Anticoagulation for Stroke Prevention In Patients With Recent Episodes of Perioperative AF After Noncardiac Surgery
Purpose
Multinational, investigator-initiated study of oral anticoagulation versus no anticoagulation for the prevention of stroke and other adverse cardiovascular events in patients with transient perioperative atrial fibrillation after noncardiac surgery and additional stroke risk factors.
Conditions
- Stroke
- Atrial Fibrillation
Eligibility
- Eligible Ages
- Over 55 Years
- Eligible Sex
- All
- Accepts Healthy Volunteers
- No
Inclusion Criteria
- noncardiac surgery in the past 35 days with at least one of the following: 1. an overnight hospital admission after surgery; 2. day surgery resulting in a large enough physiological insult to be able to cause perioperative AF, as judged by the local investigator 2. ≥1 episode of clinically important perioperative AF during or after their surgery; 3. sinus rhythm at the time of randomization; AND 4. any of the following high-risk criteria: 1. age 55-64 years, and having either known cardiovascular disease, recent major vascular surgery, a CHA2DS2VASc score ≥3, or an elevated postoperative troponin level; 2. age 65-74 years, and having either known cardiovascular disease, recent major vascular surgery, a CHA2DS2VASc score ≥2, or an elevated postoperative troponin level; OR 3. age ≥75 years. 5. provide written informed consent
Exclusion Criteria
- history of documented chronic AF prior to noncardiac surgery; 2. need for long-term systemic anticoagulation; 3. ongoing need for long-term dual antiplatelet treatment; 4. contraindication to oral anticoagulation; 5. severe renal insufficiency (CrCl <20 ml/min); 6. severe liver cirrhosis (i.e., Child-Pugh Class C) 7. acute stroke in the past 14 days; 8. underwent cardiac surgery in the past 35 days; 9. history of nontraumatic intracranial, intraocular, or spinal bleeding; 10. hemorrhagic disorder or bleeding diathesis; 11. expected to be non-compliant with follow-up and/or study medications; 12. known life expectancy less than 1 year due to concomitant disease; 13. women who are pregnant, breastfeeding, or of childbearing potential who are not taking effective contraception; OR 14. previously enrolled in the trial
Study Design
- Phase
- Phase 4
- Study Type
- Interventional
- Allocation
- Randomized
- Intervention Model
- Parallel Assignment
- Intervention Model Description
- Prospective, randomized, open-label clinical trial with blinded outcome assessment
- Primary Purpose
- Prevention
- Masking
- Single (Outcomes Assessor)
Arm Groups
Arm | Description | Assigned Intervention |
---|---|---|
Experimental Non-vitamin K oral anticoagulant (NOAC) |
Participants randomized to the intervention arm will be prescribed one of the following NOACs for the duration of follow-up, unless they are undergoing a procedure with an increased risk of bleeding, have an adverse event or low calculated creatinine clearance, or decide to discontinue their use. |
|
No Intervention No anticoagulation |
Participants randomized to the control arm will not be prescribed an oral anticoagulant unless they develop a clear indication for one during follow-up (e.g., recurrent nonoperative AF).
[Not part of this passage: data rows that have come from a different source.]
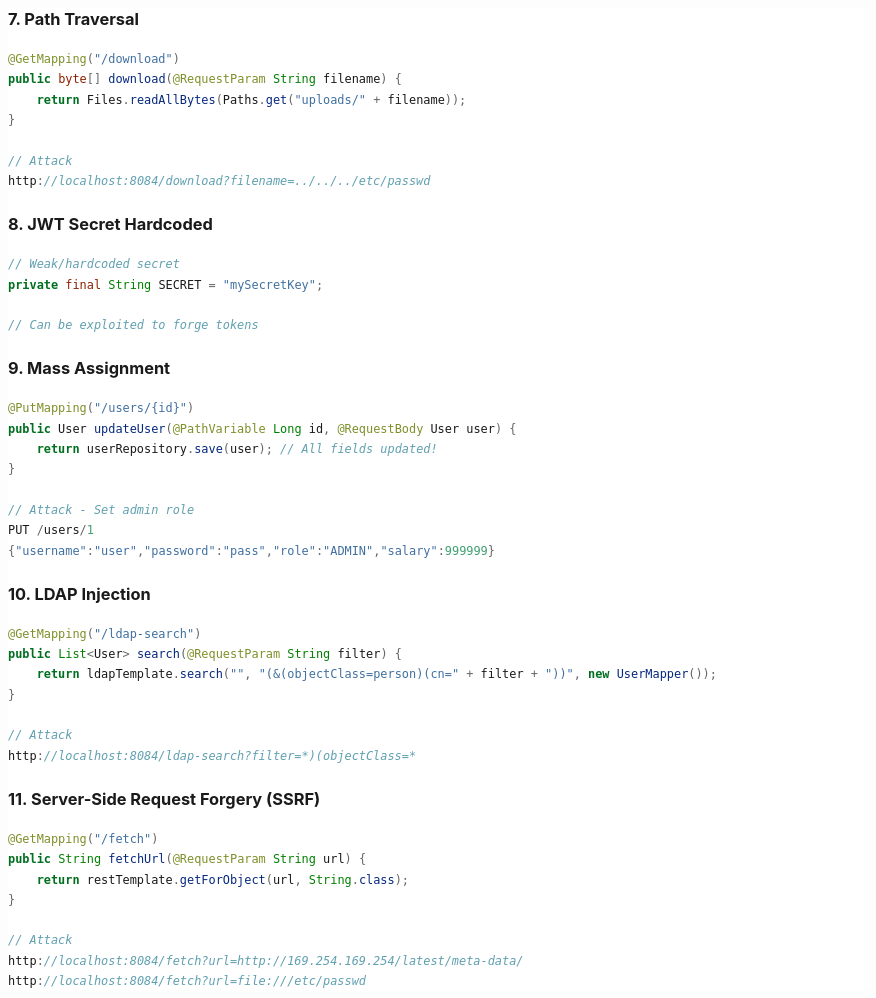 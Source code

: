 ### 7. Path Traversal
```java
@GetMapping("/download")
public byte[] download(@RequestParam String filename) {
    return Files.readAllBytes(Paths.get("uploads/" + filename));
}

// Attack
http://localhost:8084/download?filename=../../../etc/passwd
```

### 8. JWT Secret Hardcoded
```java
// Weak/hardcoded secret
private final String SECRET = "mySecretKey";

// Can be exploited to forge tokens
```

### 9. Mass Assignment
```java
@PutMapping("/users/{id}")
public User updateUser(@PathVariable Long id, @RequestBody User user) {
    return userRepository.save(user); // All fields updated!
}

// Attack - Set admin role
PUT /users/1
{"username":"user","password":"pass","role":"ADMIN","salary":999999}
```

### 10. LDAP Injection
```java
@GetMapping("/ldap-search")
public List<User> search(@RequestParam String filter) {
    return ldapTemplate.search("", "(&(objectClass=person)(cn=" + filter + "))", new UserMapper());
}

// Attack
http://localhost:8084/ldap-search?filter=*)(objectClass=*
```

### 11. Server-Side Request Forgery (SSRF)
```java
@GetMapping("/fetch")
public String fetchUrl(@RequestParam String url) {
    return restTemplate.getForObject(url, String.class);
}

// Attack
http://localhost:8084/fetch?url=http://169.254.169.254/latest/meta-data/
http://localhost:8084/fetch?url=file:///etc/passwd
```
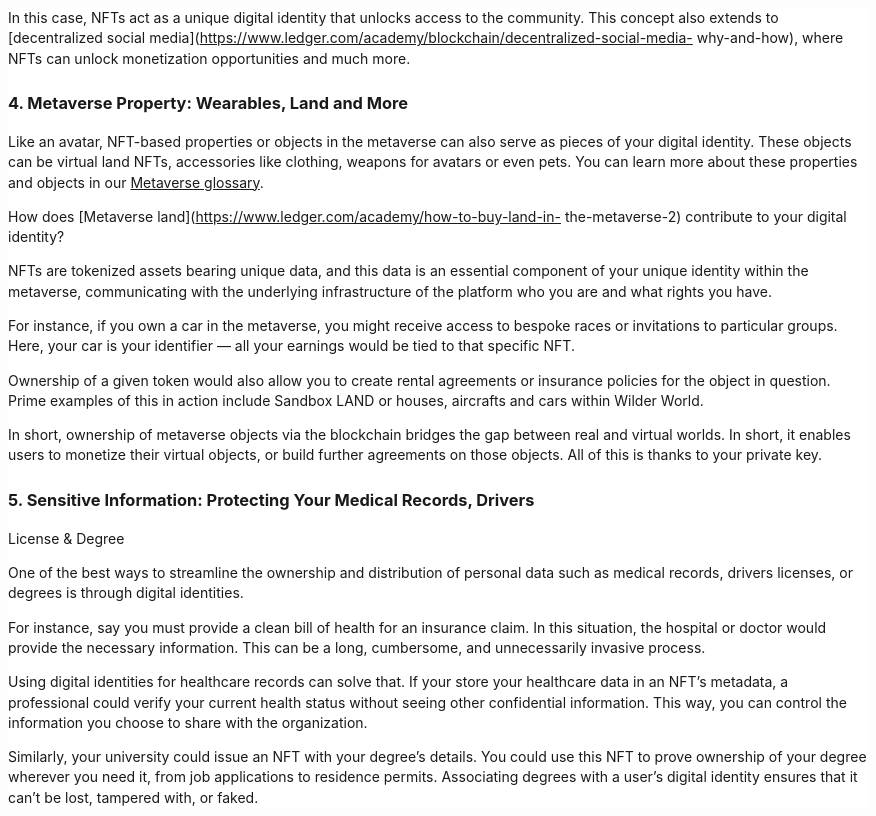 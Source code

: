 In this case, NFTs act as a unique digital identity that unlocks access to the
community. This concept also extends to [decentralized social
media](https://www.ledger.com/academy/blockchain/decentralized-social-media-
why-and-how), where NFTs can unlock monetization opportunities and much more.

### 4\. Metaverse Property: Wearables, Land and More

Like an avatar, NFT-based properties or objects in the metaverse can also
serve as pieces of your digital identity. These objects can be virtual land
NFTs, accessories like clothing, weapons for avatars or even pets. You can
learn more about these properties and objects in our [Metaverse
glossary](https://www.ledger.com/academy/your-metaverse-glossary).

How does [Metaverse land](https://www.ledger.com/academy/how-to-buy-land-in-
the-metaverse-2) contribute to your digital identity?

NFTs are tokenized assets bearing unique data, and this data is an essential
component of your unique identity within the metaverse, communicating with the
underlying infrastructure of the platform who you are and what rights you
have.

For instance, if you own a car in the metaverse, you might receive access to
bespoke races or invitations to particular groups. Here, your car is your
identifier — all your earnings would be tied to that specific NFT.

Ownership of a given token would also allow you to create rental agreements or
insurance policies for the object in question. Prime examples of this in
action include Sandbox LAND or houses, aircrafts and cars within Wilder World.

In short, ownership of metaverse objects via the blockchain bridges the gap
between real and virtual worlds. In short, it enables users to monetize their
virtual objects, or build further agreements on those objects. All of this is
thanks to your private key.

### 5\. Sensitive Information: Protecting Your Medical Records, Drivers
License & Degree

One of the best ways to streamline the ownership and distribution of personal
data such as medical records, drivers licenses, or degrees is through digital
identities.

For instance, say you must provide a clean bill of health for an insurance
claim. In this situation, the hospital or doctor would provide the necessary
information. This can be a long, cumbersome, and unnecessarily invasive
process.

Using digital identities for healthcare records can solve that. If your store
your healthcare data in an NFT’s metadata, a professional could verify your
current health status without seeing other confidential information. This way,
you can control the information you choose to share with the organization.

Similarly, your university could issue an NFT with your degree’s details. You
could use this NFT to prove ownership of your degree wherever you need it,
from job applications to residence permits. Associating degrees with a user’s
digital identity ensures that it can’t be lost, tampered with, or faked.
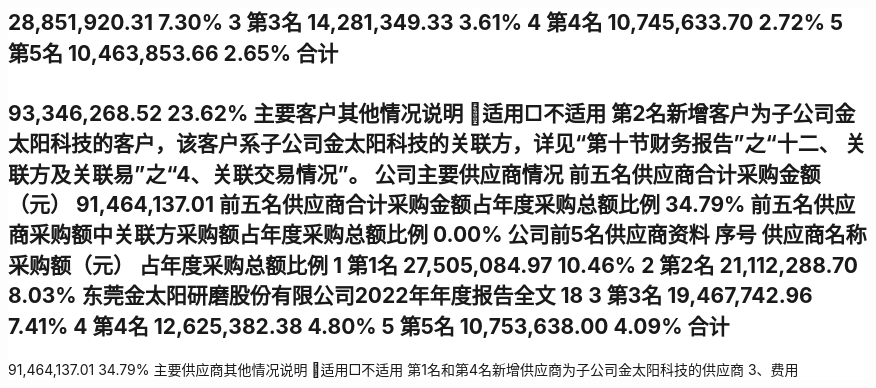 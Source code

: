 28,851,920.31
7.30%
3
第3名
14,281,349.33
3.61%
4
第4名
10,745,633.70
2.72%
5
第5名
10,463,853.66
2.65%
合计
--
93,346,268.52
23.62%
主要客户其他情况说明
适用□不适用
第2名新增客户为子公司金太阳科技的客户，该客户系子公司金太阳科技的关联方，详见“第十节财务报告”之“十二、
关联方及关联易”之“4、关联交易情况”。
公司主要供应商情况
前五名供应商合计采购金额（元）
91,464,137.01
前五名供应商合计采购金额占年度采购总额比例
34.79%
前五名供应商采购额中关联方采购额占年度采购总额比例
0.00%
公司前5名供应商资料
序号
供应商名称
采购额（元）
占年度采购总额比例
1
第1名
27,505,084.97
10.46%
2
第2名
21,112,288.70
8.03%
东莞金太阳研磨股份有限公司2022年年度报告全文
18
3
第3名
19,467,742.96
7.41%
4
第4名
12,625,382.38
4.80%
5
第5名
10,753,638.00
4.09%
合计
--
91,464,137.01
34.79%
主要供应商其他情况说明
适用□不适用
第1名和第4名新增供应商为子公司金太阳科技的供应商
3、费用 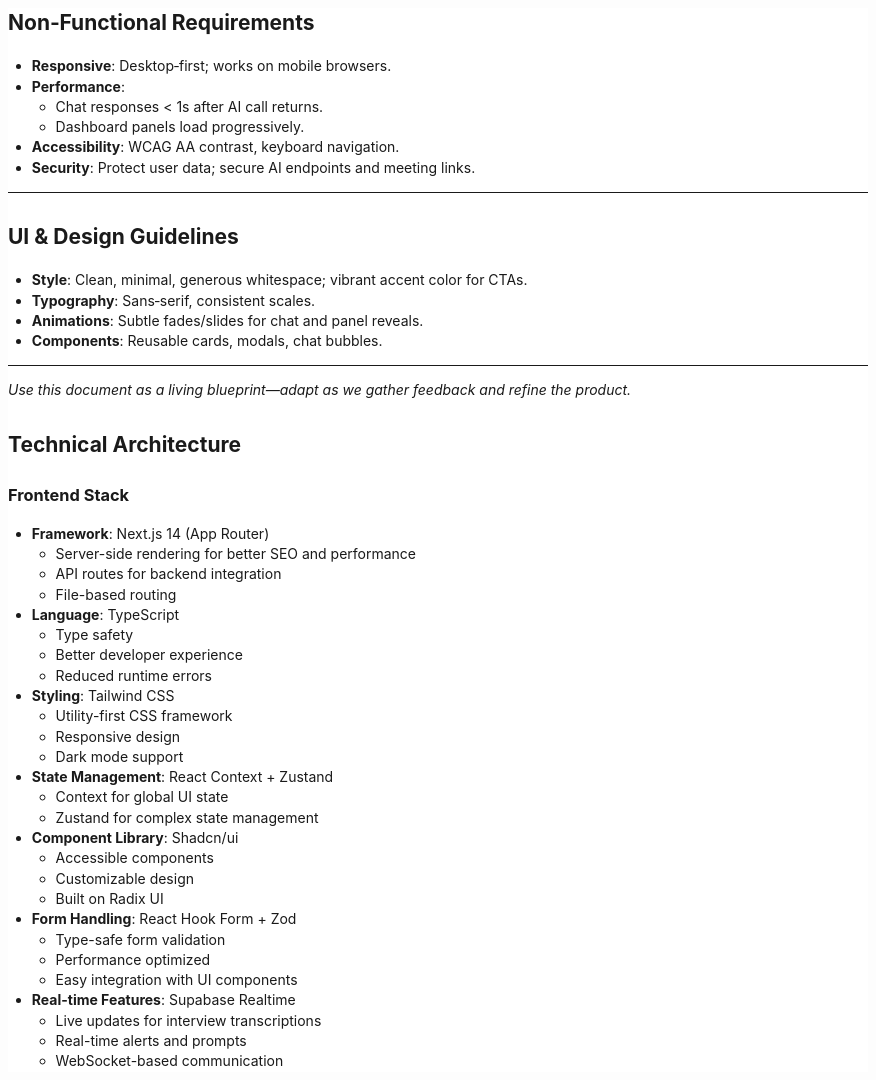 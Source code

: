 ## Non‑Functional Requirements

- **Responsive**: Desktop‑first; works on mobile browsers.  
- **Performance**:  
  - Chat responses < 1s after AI call returns.  
  - Dashboard panels load progressively.  
- **Accessibility**: WCAG AA contrast, keyboard navigation.  
- **Security**: Protect user data; secure AI endpoints and meeting links.  

---

## UI & Design Guidelines

- **Style**: Clean, minimal, generous whitespace; vibrant accent color for CTAs.  
- **Typography**: Sans‑serif, consistent scales.  
- **Animations**: Subtle fades/slides for chat and panel reveals.  
- **Components**: Reusable cards, modals, chat bubbles.  

---
*Use this document as a living blueprint—adapt as we gather feedback and refine the product.*  

## Technical Architecture

### Frontend Stack
- **Framework**: Next.js 14 (App Router)
  - Server-side rendering for better SEO and performance
  - API routes for backend integration
  - File-based routing
- **Language**: TypeScript
  - Type safety
  - Better developer experience
  - Reduced runtime errors
- **Styling**: Tailwind CSS
  - Utility-first CSS framework
  - Responsive design
  - Dark mode support
- **State Management**: React Context + Zustand
  - Context for global UI state
  - Zustand for complex state management
- **Component Library**: Shadcn/ui
  - Accessible components
  - Customizable design
  - Built on Radix UI
- **Form Handling**: React Hook Form + Zod
  - Type-safe form validation
  - Performance optimized
  - Easy integration with UI components
- **Real-time Features**: Supabase Realtime
  - Live updates for interview transcriptions
  - Real-time alerts and prompts
  - WebSocket-based communication
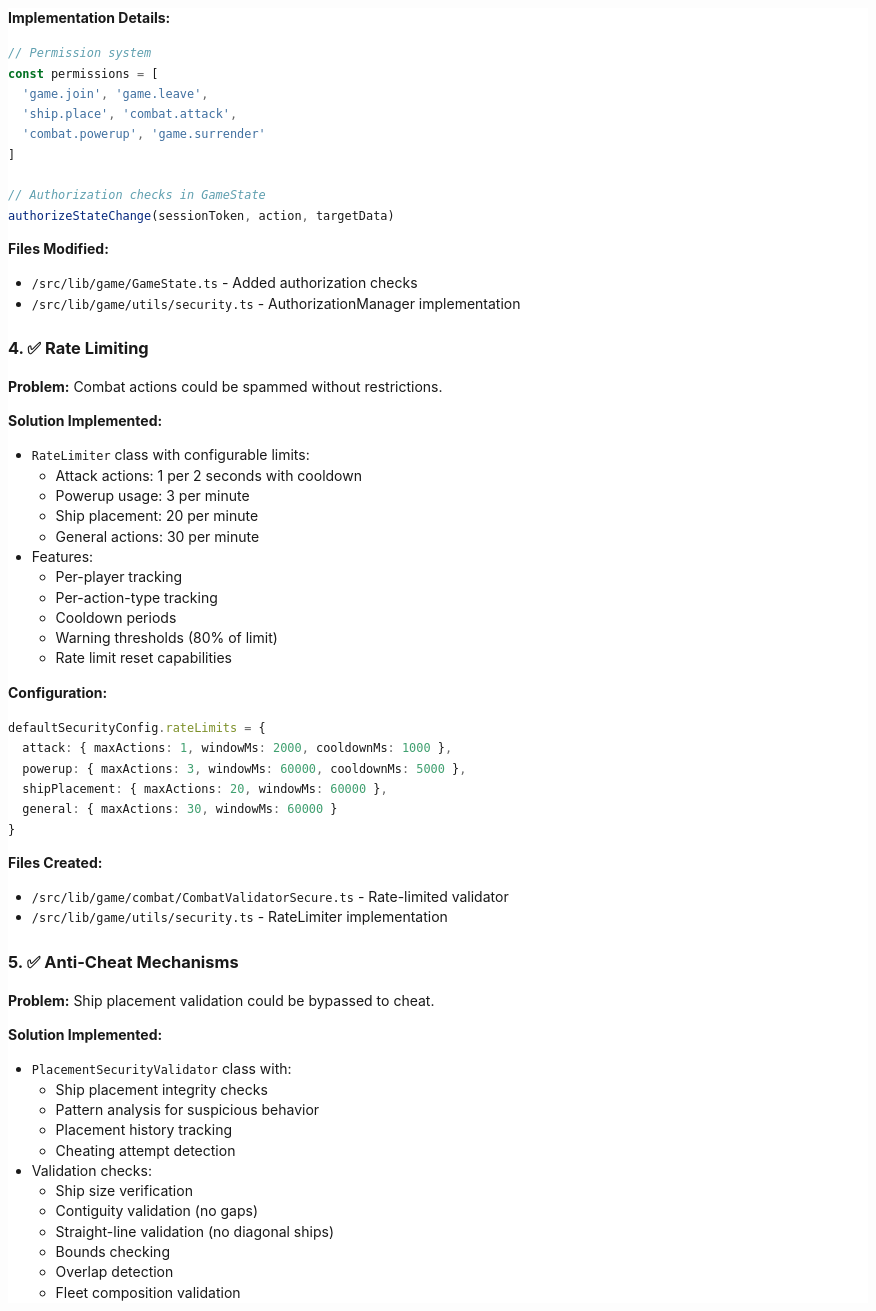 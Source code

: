 **Implementation Details:**
```typescript
// Permission system
const permissions = [
  'game.join', 'game.leave',
  'ship.place', 'combat.attack',
  'combat.powerup', 'game.surrender'
]

// Authorization checks in GameState
authorizeStateChange(sessionToken, action, targetData)
```

**Files Modified:**
- `/src/lib/game/GameState.ts` - Added authorization checks
- `/src/lib/game/utils/security.ts` - AuthorizationManager implementation

### 4. ✅ **Rate Limiting**
**Problem:** Combat actions could be spammed without restrictions.

**Solution Implemented:**
- `RateLimiter` class with configurable limits:
  - Attack actions: 1 per 2 seconds with cooldown
  - Powerup usage: 3 per minute
  - Ship placement: 20 per minute
  - General actions: 30 per minute
- Features:
  - Per-player tracking
  - Per-action-type tracking
  - Cooldown periods
  - Warning thresholds (80% of limit)
  - Rate limit reset capabilities

**Configuration:**
```typescript
defaultSecurityConfig.rateLimits = {
  attack: { maxActions: 1, windowMs: 2000, cooldownMs: 1000 },
  powerup: { maxActions: 3, windowMs: 60000, cooldownMs: 5000 },
  shipPlacement: { maxActions: 20, windowMs: 60000 },
  general: { maxActions: 30, windowMs: 60000 }
}
```

**Files Created:**
- `/src/lib/game/combat/CombatValidatorSecure.ts` - Rate-limited validator
- `/src/lib/game/utils/security.ts` - RateLimiter implementation

### 5. ✅ **Anti-Cheat Mechanisms**
**Problem:** Ship placement validation could be bypassed to cheat.

**Solution Implemented:**
- `PlacementSecurityValidator` class with:
  - Ship placement integrity checks
  - Pattern analysis for suspicious behavior
  - Placement history tracking
  - Cheating attempt detection
- Validation checks:
  - Ship size verification
  - Contiguity validation (no gaps)
  - Straight-line validation (no diagonal ships)
  - Bounds checking
  - Overlap detection
  - Fleet composition validation
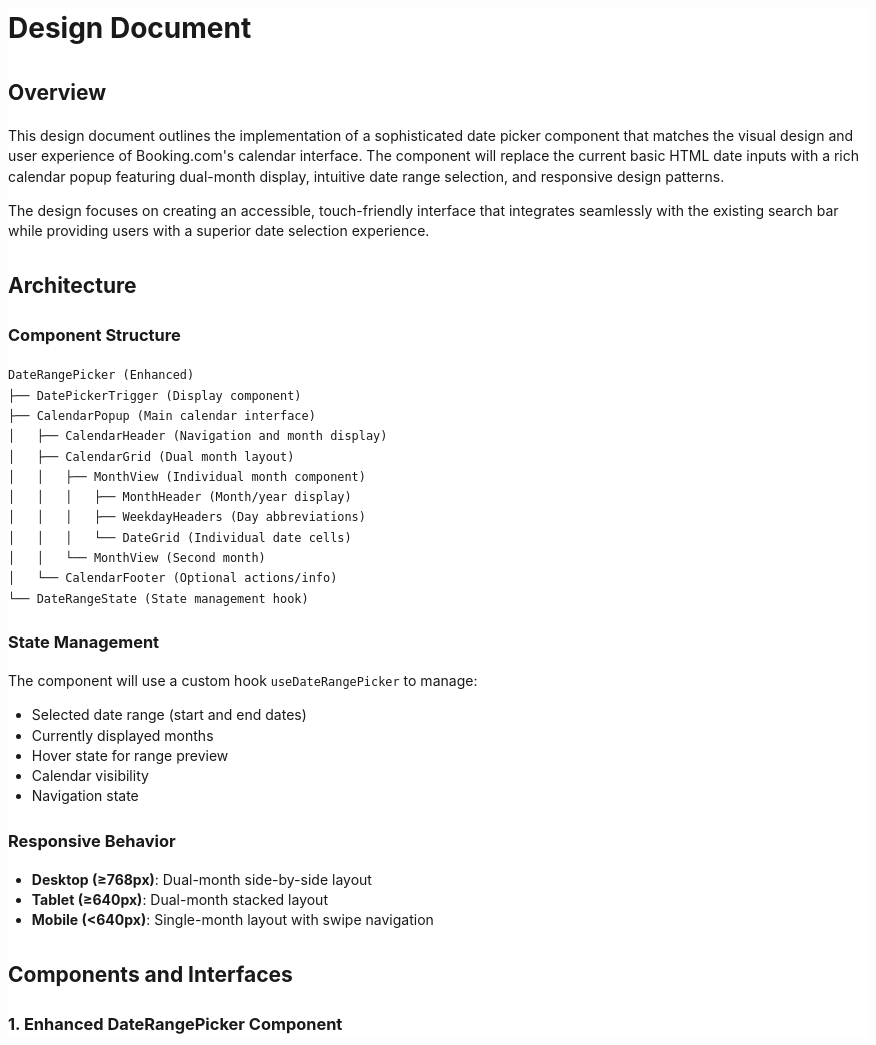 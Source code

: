 # Design Document

## Overview

This design document outlines the implementation of a sophisticated date picker component that matches the visual design and user experience of Booking.com's calendar interface. The component will replace the current basic HTML date inputs with a rich calendar popup featuring dual-month display, intuitive date range selection, and responsive design patterns.

The design focuses on creating an accessible, touch-friendly interface that integrates seamlessly with the existing search bar while providing users with a superior date selection experience.

## Architecture

### Component Structure

```
DateRangePicker (Enhanced)
├── DatePickerTrigger (Display component)
├── CalendarPopup (Main calendar interface)
│   ├── CalendarHeader (Navigation and month display)
│   ├── CalendarGrid (Dual month layout)
│   │   ├── MonthView (Individual month component)
│   │   │   ├── MonthHeader (Month/year display)
│   │   │   ├── WeekdayHeaders (Day abbreviations)
│   │   │   └── DateGrid (Individual date cells)
│   │   └── MonthView (Second month)
│   └── CalendarFooter (Optional actions/info)
└── DateRangeState (State management hook)
```

### State Management

The component will use a custom hook `useDateRangePicker` to manage:
- Selected date range (start and end dates)
- Currently displayed months
- Hover state for range preview
- Calendar visibility
- Navigation state

### Responsive Behavior

- **Desktop (≥768px)**: Dual-month side-by-side layout
- **Tablet (≥640px)**: Dual-month stacked layout
- **Mobile (<640px)**: Single-month layout with swipe navigation

## Components and Interfaces

### 1. Enhanced DateRangePicker Component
They can be newly prescribed or continue taking low dose aspirin or another single antiplatelet agent as per the protocol. This will be decided by the participant's physician. |
|
Recruiting Locations
Houston, Texas 77030
More Details
- Status
- Recruiting
- Sponsor
- Population Health Research Institute
Detailed Description
ASPIRE-AF is a prospective, randomized, open-label trial of non-vitamin K oral anticoagulants (NOACs) versus no oral anticoagulation in patients with transient perioperative atrial fibrillation and additional stroke factors after noncardiac surgery. The primary objective is to assess the effects of NOACs versus no anticoagulation on the co-primary composite outcomes of 1. non-hemorrhagic stroke and systemic embolism, and 2. vascular mortality, and non-fatal non-hemorrhagic stroke, myocardial infarction, peripheral arterial thrombosis, amputation, and symptomatic venous thromboembolism over the duration of follow-up.